[[ DATA EXTRACTS open ]]

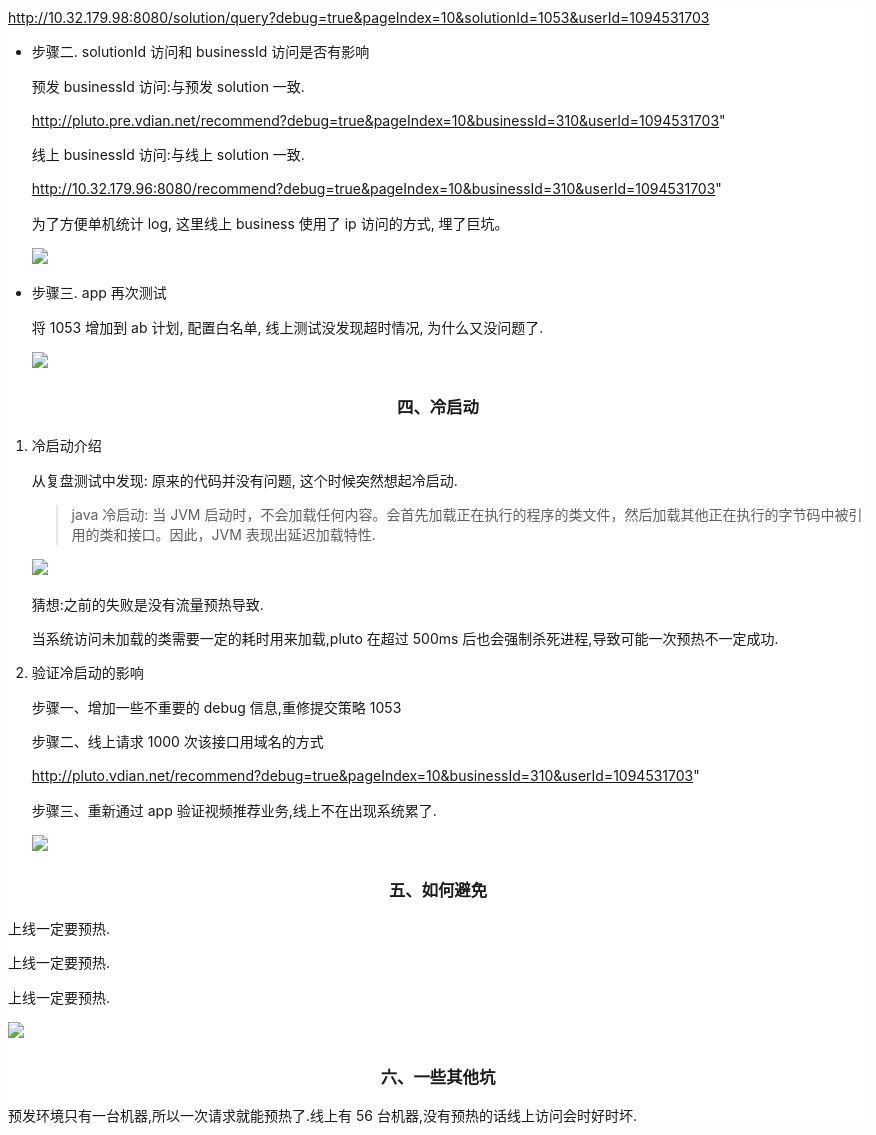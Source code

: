   http://10.32.179.98:8080/solution/query?debug=true&pageIndex=10&solutionId=1053&userId=1094531703

- 步骤二. solutionId 访问和 businessId 访问是否有影响

  预发 businessId 访问:与预发 solution 一致.

  http://pluto.pre.vdian.net/recommend?debug=true&pageIndex=10&businessId=310&userId=1094531703"

  线上 businessId 访问:与线上 solution 一致.

  http://10.32.179.96:8080/recommend?debug=true&pageIndex=10&businessId=310&userId=1094531703"

  为了方便单机统计 log, 这里线上 business 使用了 ip 访问的方式, 埋了巨坑。

  <img style="width: 30%; margin: 0 auto;" src="https://user-images.githubusercontent.com/5757051/59903981-f8822600-9434-11e9-9510-5f8c638577a5.png" />

- 步骤三. app 再次测试

  将 1053 增加到 ab 计划, 配置白名单, 线上测试没发现超时情况, 为什么又没问题了.

  <img style="width: 30%; margin: 0 auto;" src="https://user-images.githubusercontent.com/5757051/59904068-29faf180-9435-11e9-84c5-821453f89188.png" />

<h3 style="text-align: center;">四、冷启动</h3>

1.  冷启动介绍

    从复盘测试中发现: 原来的代码并没有问题, 这个时候突然想起冷启动.

    > java 冷启动: 当 JVM 启动时，不会加载任何内容。会首先加载正在执行的程序的类文件，然后加载其他正在执行的字节码中被引用的类和接口。因此，JVM 表现出延迟加载特性.

    <img style="width: 30%; margin: 0 auto;" src="https://user-images.githubusercontent.com/5757051/59904124-4e56ce00-9435-11e9-8ad6-1cb47be5d105.png" />

    猜想:之前的失败是没有流量预热导致.

    当系统访问未加载的类需要一定的耗时用来加载,pluto 在超过 500ms 后也会强制杀死进程,导致可能一次预热不一定成功.

2.  验证冷启动的影响

    步骤一、增加一些不重要的 debug 信息,重修提交策略 1053

    步骤二、线上请求 1000 次该接口用域名的方式

    http://pluto.vdian.net/recommend?debug=true&pageIndex=10&businessId=310&userId=1094531703"

    步骤三、重新通过 app 验证视频推荐业务,线上不在出现系统累了.

    <img style="width: 30%; margin: 0 auto;" src="https://user-images.githubusercontent.com/5757051/59904161-6c243300-9435-11e9-8598-a3db64848a75.png" />

<h3 style="text-align: center;">五、如何避免</h3>

上线一定要预热.

上线一定要预热.

上线一定要预热.

<img style="width: 30%; margin: 0 auto;" src="https://user-images.githubusercontent.com/5757051/59904193-7f370300-9435-11e9-8963-ad04c76ba45e.png" />

<h3 style="text-align: center;">六、一些其他坑</h3>

预发环境只有一台机器,所以一次请求就能预热了.线上有 56 台机器,没有预热的话线上访问会时好时坏.
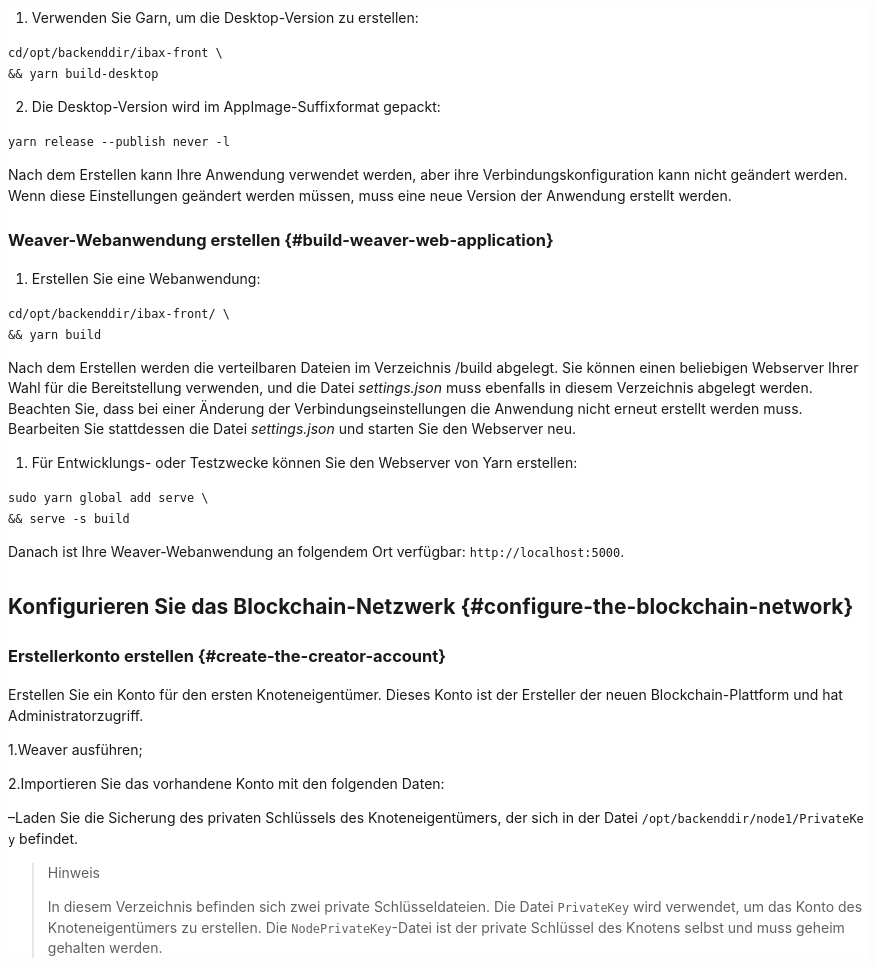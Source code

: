 1. Verwenden Sie Garn, um die Desktop-Version zu erstellen:

```shell
cd/opt/backenddir/ibax-front \
&& yarn build-desktop
```

2. Die Desktop-Version wird im AppImage-Suffixformat gepackt:

```shell
yarn release --publish never -l
```

Nach dem Erstellen kann Ihre Anwendung verwendet werden, aber ihre Verbindungskonfiguration kann nicht geändert werden. Wenn diese Einstellungen geändert werden müssen, muss eine neue Version der Anwendung erstellt werden.

### Weaver-Webanwendung erstellen {#build-weaver-web-application}

1. Erstellen Sie eine Webanwendung:

```shell
cd/opt/backenddir/ibax-front/ \
&& yarn build
```
Nach dem Erstellen werden die verteilbaren Dateien im Verzeichnis /build abgelegt. Sie können einen beliebigen Webserver Ihrer Wahl für die Bereitstellung verwenden, und die Datei *settings.json* muss ebenfalls in diesem Verzeichnis abgelegt werden. Beachten Sie, dass bei einer Änderung der Verbindungseinstellungen die Anwendung nicht erneut erstellt werden muss. Bearbeiten Sie stattdessen die Datei *settings.json* und starten Sie den Webserver neu.

1. Für Entwicklungs- oder Testzwecke können Sie den Webserver von Yarn erstellen:

```shell
sudo yarn global add serve \
&& serve -s build
```

Danach ist Ihre Weaver-Webanwendung an folgendem Ort verfügbar: `http://localhost:5000`.

## Konfigurieren Sie das Blockchain-Netzwerk {#configure-the-blockchain-network}

### Erstellerkonto erstellen {#create-the-creator-account}

Erstellen Sie ein Konto für den ersten Knoteneigentümer. Dieses Konto ist der Ersteller der neuen Blockchain-Plattform und hat Administratorzugriff.

1.Weaver ausführen;

2.Importieren Sie das vorhandene Konto mit den folgenden Daten:

–Laden Sie die Sicherung des privaten Schlüssels des Knoteneigentümers, der sich in der Datei `/opt/backenddir/node1/PrivateKey` befindet.

> Hinweis
>
>In diesem Verzeichnis befinden sich zwei private Schlüsseldateien. Die Datei `PrivateKey` wird verwendet, um das Konto des Knoteneigentümers zu erstellen. Die `NodePrivateKey`-Datei ist der private Schlüssel des Knotens selbst und muss geheim gehalten werden.
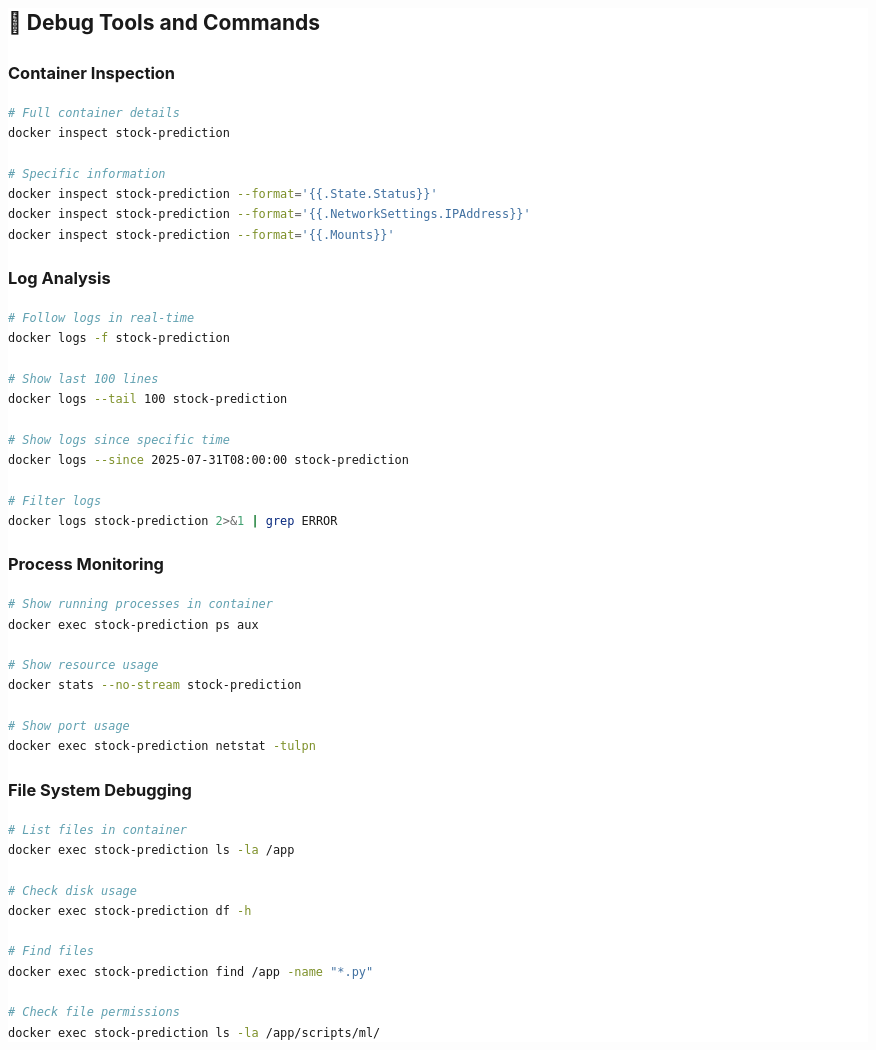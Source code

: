 ## 🔧 Debug Tools and Commands

### Container Inspection
```bash
# Full container details
docker inspect stock-prediction

# Specific information
docker inspect stock-prediction --format='{{.State.Status}}'
docker inspect stock-prediction --format='{{.NetworkSettings.IPAddress}}'
docker inspect stock-prediction --format='{{.Mounts}}'
```

### Log Analysis
```bash
# Follow logs in real-time
docker logs -f stock-prediction

# Show last 100 lines
docker logs --tail 100 stock-prediction

# Show logs since specific time
docker logs --since 2025-07-31T08:00:00 stock-prediction

# Filter logs
docker logs stock-prediction 2>&1 | grep ERROR
```

### Process Monitoring
```bash
# Show running processes in container
docker exec stock-prediction ps aux

# Show resource usage
docker stats --no-stream stock-prediction

# Show port usage
docker exec stock-prediction netstat -tulpn
```

### File System Debugging
```bash
# List files in container
docker exec stock-prediction ls -la /app

# Check disk usage
docker exec stock-prediction df -h

# Find files
docker exec stock-prediction find /app -name "*.py"

# Check file permissions
docker exec stock-prediction ls -la /app/scripts/ml/
```
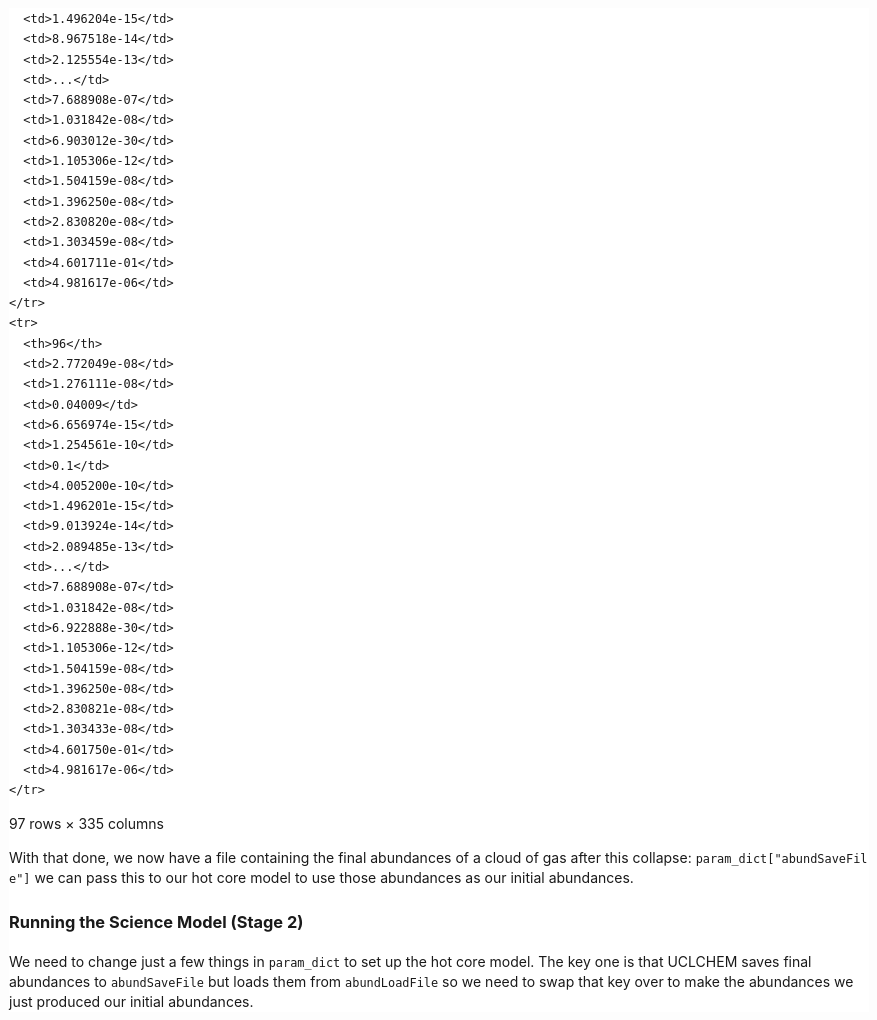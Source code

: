       <td>1.496204e-15</td>
      <td>8.967518e-14</td>
      <td>2.125554e-13</td>
      <td>...</td>
      <td>7.688908e-07</td>
      <td>1.031842e-08</td>
      <td>6.903012e-30</td>
      <td>1.105306e-12</td>
      <td>1.504159e-08</td>
      <td>1.396250e-08</td>
      <td>2.830820e-08</td>
      <td>1.303459e-08</td>
      <td>4.601711e-01</td>
      <td>4.981617e-06</td>
    </tr>
    <tr>
      <th>96</th>
      <td>2.772049e-08</td>
      <td>1.276111e-08</td>
      <td>0.04009</td>
      <td>6.656974e-15</td>
      <td>1.254561e-10</td>
      <td>0.1</td>
      <td>4.005200e-10</td>
      <td>1.496201e-15</td>
      <td>9.013924e-14</td>
      <td>2.089485e-13</td>
      <td>...</td>
      <td>7.688908e-07</td>
      <td>1.031842e-08</td>
      <td>6.922888e-30</td>
      <td>1.105306e-12</td>
      <td>1.504159e-08</td>
      <td>1.396250e-08</td>
      <td>2.830821e-08</td>
      <td>1.303433e-08</td>
      <td>4.601750e-01</td>
      <td>4.981617e-06</td>
    </tr>
  </tbody>
</table>
<p>97 rows × 335 columns</p>
</div>



With that done, we now have a file containing the final abundances of a cloud of gas after this collapse: `param_dict["abundSaveFile"]` we can pass this to our hot core model to use those abundances as our initial abundances.

### Running the Science Model (Stage 2)

We need to change just a few things in `param_dict` to set up the hot core model. The key one is that UCLCHEM saves final abundances to `abundSaveFile` but loads them from `abundLoadFile` so we need to swap that key over to make the abundances we just produced our initial abundances.

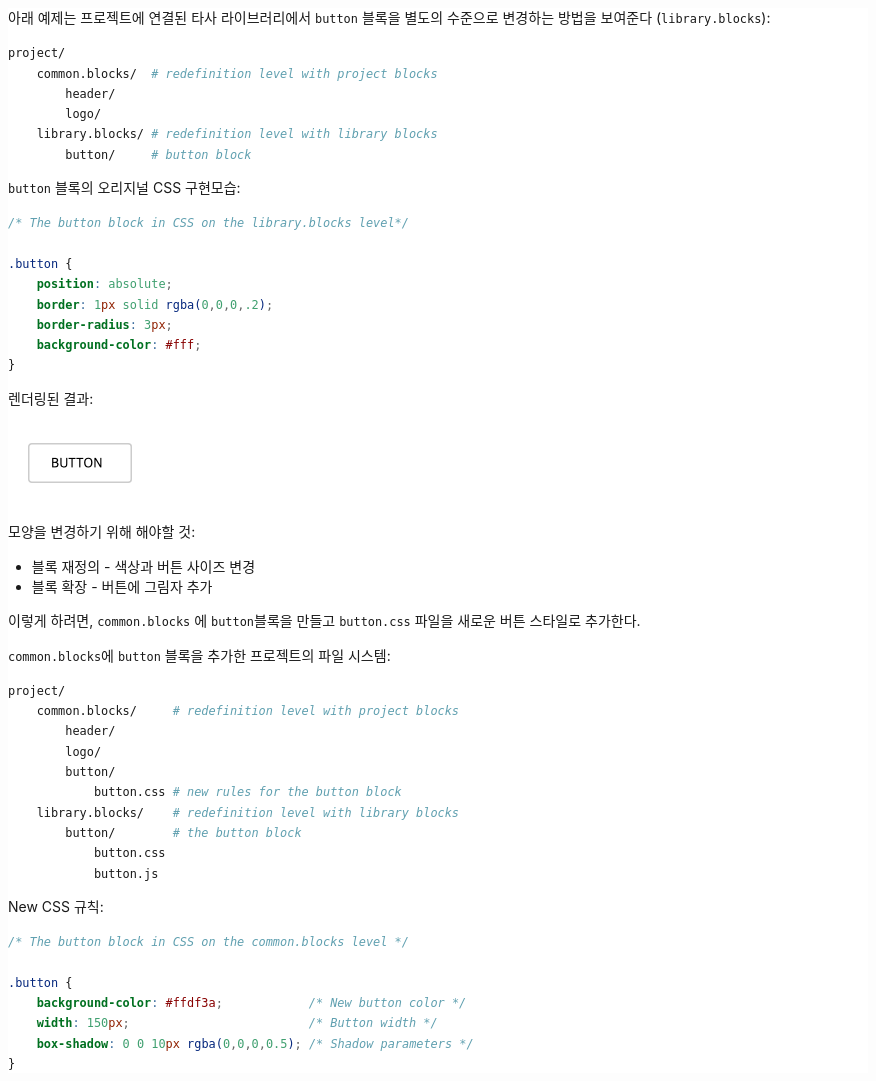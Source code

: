  아래 예제는 프로젝트에 연결된 타사 라이브러리에서 `button` 블록을 별도의 수준으로 변경하는 방법을 보여준다 (`library.blocks`):

```bash
project/ 
    common.blocks/  # redefinition level with project blocks 
        header/ 
        logo/ 
    library.blocks/ # redefinition level with library blocks 
        button/     # button block
```

`button` 블록의 오리지널 CSS 구현모습:

```css
/* The button block in CSS on the library.blocks level*/ 

.button { 
    position: absolute; 
    border: 1px solid rgba(0,0,0,.2); 
    border-radius: 3px; 
    background-color: #fff;
}
```

렌더링된 결과:

![image](image/8.png)

모양을 변경하기 위해 해야할 것:

- 블록 재정의 - 색상과 버튼 사이즈 변경
- 블록 확장 - 버튼에 그림자 추가

이렇게 하려면, `common.blocks` 에 `button`블록을 만들고 `button.css` 파일을 새로운 버튼 스타일로 추가한다.

`common.blocks`에 `button` 블록을 추가한 프로젝트의 파일 시스템:

```bash
project/ 
    common.blocks/     # redefinition level with project blocks 
        header/ 
        logo/ 
        button/ 
            button.css # new rules for the button block 
    library.blocks/    # redefinition level with library blocks 
        button/        # the button block 
            button.css 
            button.js
```

New CSS 규칙:

```css
/* The button block in CSS on the common.blocks level */

.button {
    background-color: #ffdf3a;            /* New button color */
    width: 150px;                         /* Button width */
    box-shadow: 0 0 10px rgba(0,0,0,0.5); /* Shadow parameters */
}
```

[[ DATA EXTRACTS closed ]]

▶ _TASK REQUIREMENTS_: Begin at the first line of the listing and print each line exactly. Stop after the line containing "预发 businessId 访问:与预发 solution 一致.", and omit all pictures.

▶ _EXERCISE OUTPUT_:
Source code

:   http://10.32.179.98:8080/solution/query?debug=true&pageIndex=10&solutionId=1053&userId=1094531703

- 步骤二. solutionId 访问和 businessId 访问是否有影响

  预发 businessId 访问:与预发 solution 一致.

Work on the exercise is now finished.